The third way the concept is being used is an ideological one, he added, and much of that permeates the corridors of the WTO where people who are concerned about the lack of support or increasing hostility to liberalisation that is being seen in many countries around the world, and there is an interest in reviving support for trade liberalisation.
Many proponents of GVCs are arguing that the logic of globalisation and GVCs suggest that the most efficient way to improve your chances of participating, of gaining from globalisation is to reduce barriers and increase efficiency of these GVCs, and participate in these GVCs. They hope this argument will have the effect of gaining support for liberalisation and improving the possibilities for the round itself, and for the impasse to be broken, he said.
"I think this argument is flawed... and does not offer us a way out of the current crisis," said Ambassador Faizel.
On the way forward, he said that there is need to begin a different dialogue. One of the key principles to base the system on is fair trade, equal opportunities, and levelling the playing field. The second principle should be about capacity-building. Many countries don't have the capacity to produce and export, and they need to be assisted. Thirdly, the rules should be fair and allow everyone to act in ways that promote their development. It should not close off opportunities for development and policy space. It should be inclusive and allow for the participation of countries.

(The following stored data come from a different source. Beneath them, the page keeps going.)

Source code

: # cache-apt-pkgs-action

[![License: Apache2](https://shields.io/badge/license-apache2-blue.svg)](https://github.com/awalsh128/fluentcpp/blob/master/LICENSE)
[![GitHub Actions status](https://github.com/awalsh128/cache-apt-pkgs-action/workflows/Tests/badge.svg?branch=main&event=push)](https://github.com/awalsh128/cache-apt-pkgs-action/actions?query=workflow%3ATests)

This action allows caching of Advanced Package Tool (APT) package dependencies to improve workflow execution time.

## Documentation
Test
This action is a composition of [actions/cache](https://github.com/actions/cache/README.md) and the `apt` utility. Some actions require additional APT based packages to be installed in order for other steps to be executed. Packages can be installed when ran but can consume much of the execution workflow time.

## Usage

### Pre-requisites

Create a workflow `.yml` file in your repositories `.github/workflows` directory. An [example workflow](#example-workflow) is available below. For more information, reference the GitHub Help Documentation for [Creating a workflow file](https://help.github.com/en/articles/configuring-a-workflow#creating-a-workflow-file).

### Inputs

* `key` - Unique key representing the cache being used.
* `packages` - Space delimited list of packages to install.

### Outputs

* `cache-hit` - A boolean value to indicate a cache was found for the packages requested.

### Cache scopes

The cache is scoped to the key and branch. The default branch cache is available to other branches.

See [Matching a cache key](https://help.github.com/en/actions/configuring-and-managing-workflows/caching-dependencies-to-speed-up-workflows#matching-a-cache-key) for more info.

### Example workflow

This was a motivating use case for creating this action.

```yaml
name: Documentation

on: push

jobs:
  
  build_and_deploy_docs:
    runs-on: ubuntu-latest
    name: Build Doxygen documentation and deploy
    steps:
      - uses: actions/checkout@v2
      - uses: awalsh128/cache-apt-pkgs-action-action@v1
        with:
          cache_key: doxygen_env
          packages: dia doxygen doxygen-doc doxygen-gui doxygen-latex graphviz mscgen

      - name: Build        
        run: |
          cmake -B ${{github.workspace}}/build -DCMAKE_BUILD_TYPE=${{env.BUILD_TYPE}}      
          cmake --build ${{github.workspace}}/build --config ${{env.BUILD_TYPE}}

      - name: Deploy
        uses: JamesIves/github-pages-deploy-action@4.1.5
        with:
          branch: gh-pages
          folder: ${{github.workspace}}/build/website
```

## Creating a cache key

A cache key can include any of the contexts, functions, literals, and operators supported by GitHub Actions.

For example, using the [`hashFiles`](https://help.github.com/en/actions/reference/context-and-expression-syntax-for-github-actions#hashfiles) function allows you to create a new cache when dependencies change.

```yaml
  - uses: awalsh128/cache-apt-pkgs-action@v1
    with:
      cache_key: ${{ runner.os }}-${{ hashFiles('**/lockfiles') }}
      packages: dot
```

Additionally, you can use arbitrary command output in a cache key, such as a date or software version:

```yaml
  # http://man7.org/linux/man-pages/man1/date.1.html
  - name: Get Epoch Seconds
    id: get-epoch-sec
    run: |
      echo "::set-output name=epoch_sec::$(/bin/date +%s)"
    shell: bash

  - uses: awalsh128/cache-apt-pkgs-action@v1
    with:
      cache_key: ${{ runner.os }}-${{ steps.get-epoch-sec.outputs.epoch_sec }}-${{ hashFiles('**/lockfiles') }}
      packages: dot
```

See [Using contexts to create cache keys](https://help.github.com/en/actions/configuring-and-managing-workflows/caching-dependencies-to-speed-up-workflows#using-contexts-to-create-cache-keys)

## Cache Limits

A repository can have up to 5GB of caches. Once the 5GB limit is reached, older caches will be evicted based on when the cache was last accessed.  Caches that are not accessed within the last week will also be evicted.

"And the course that some of the proponents of global value chains, and certainly some of the major players in this system are taking today, the plurilateral route, the so-called variable geometry route, these are going to marginalise even more many of the developing countries and particularly the smaller countries from the system, because the whole idea is based on starting with a few countries and then imposing the will of the few on the rest."

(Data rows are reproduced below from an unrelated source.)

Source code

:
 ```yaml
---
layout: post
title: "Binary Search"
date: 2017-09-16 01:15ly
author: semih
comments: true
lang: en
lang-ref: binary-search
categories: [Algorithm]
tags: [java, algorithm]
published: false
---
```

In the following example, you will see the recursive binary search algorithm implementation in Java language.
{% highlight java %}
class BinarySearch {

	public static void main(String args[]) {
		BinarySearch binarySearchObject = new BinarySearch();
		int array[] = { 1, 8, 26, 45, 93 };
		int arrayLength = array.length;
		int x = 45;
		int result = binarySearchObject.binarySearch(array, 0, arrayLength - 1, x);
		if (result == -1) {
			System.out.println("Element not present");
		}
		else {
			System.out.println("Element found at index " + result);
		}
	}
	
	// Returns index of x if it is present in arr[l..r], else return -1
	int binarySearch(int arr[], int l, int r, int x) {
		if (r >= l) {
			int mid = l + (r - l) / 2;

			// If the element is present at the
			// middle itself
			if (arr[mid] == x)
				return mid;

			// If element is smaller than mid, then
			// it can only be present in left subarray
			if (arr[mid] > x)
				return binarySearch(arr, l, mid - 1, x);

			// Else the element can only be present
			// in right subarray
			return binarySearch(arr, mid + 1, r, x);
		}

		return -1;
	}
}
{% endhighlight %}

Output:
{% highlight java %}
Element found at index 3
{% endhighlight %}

"This is not a correct principle for multilateralism," the South African envoy stressed. This narrative of GVCs does not add anything really new to the debate. It really talks about more of the same - more about trade liberalisation.
"It's a wrong analysis of reality because it talks of the market as if it's a self-regulating machine. It doesn't provide a correct policy response to the current crisis we have of globalisation, in the WTO the crisis of Doha, and the crisis of multilateralism. Therefore, we need a discourse, a new dialogue amongst developing countries, between developing and developed countries, between NGOs and governments, academics and intellectuals, about how we would want to rebuild this multilateral system which was constructed ... by a few people in the interest of the few. How do we construct this in a way which serves the interests of all," he concluded.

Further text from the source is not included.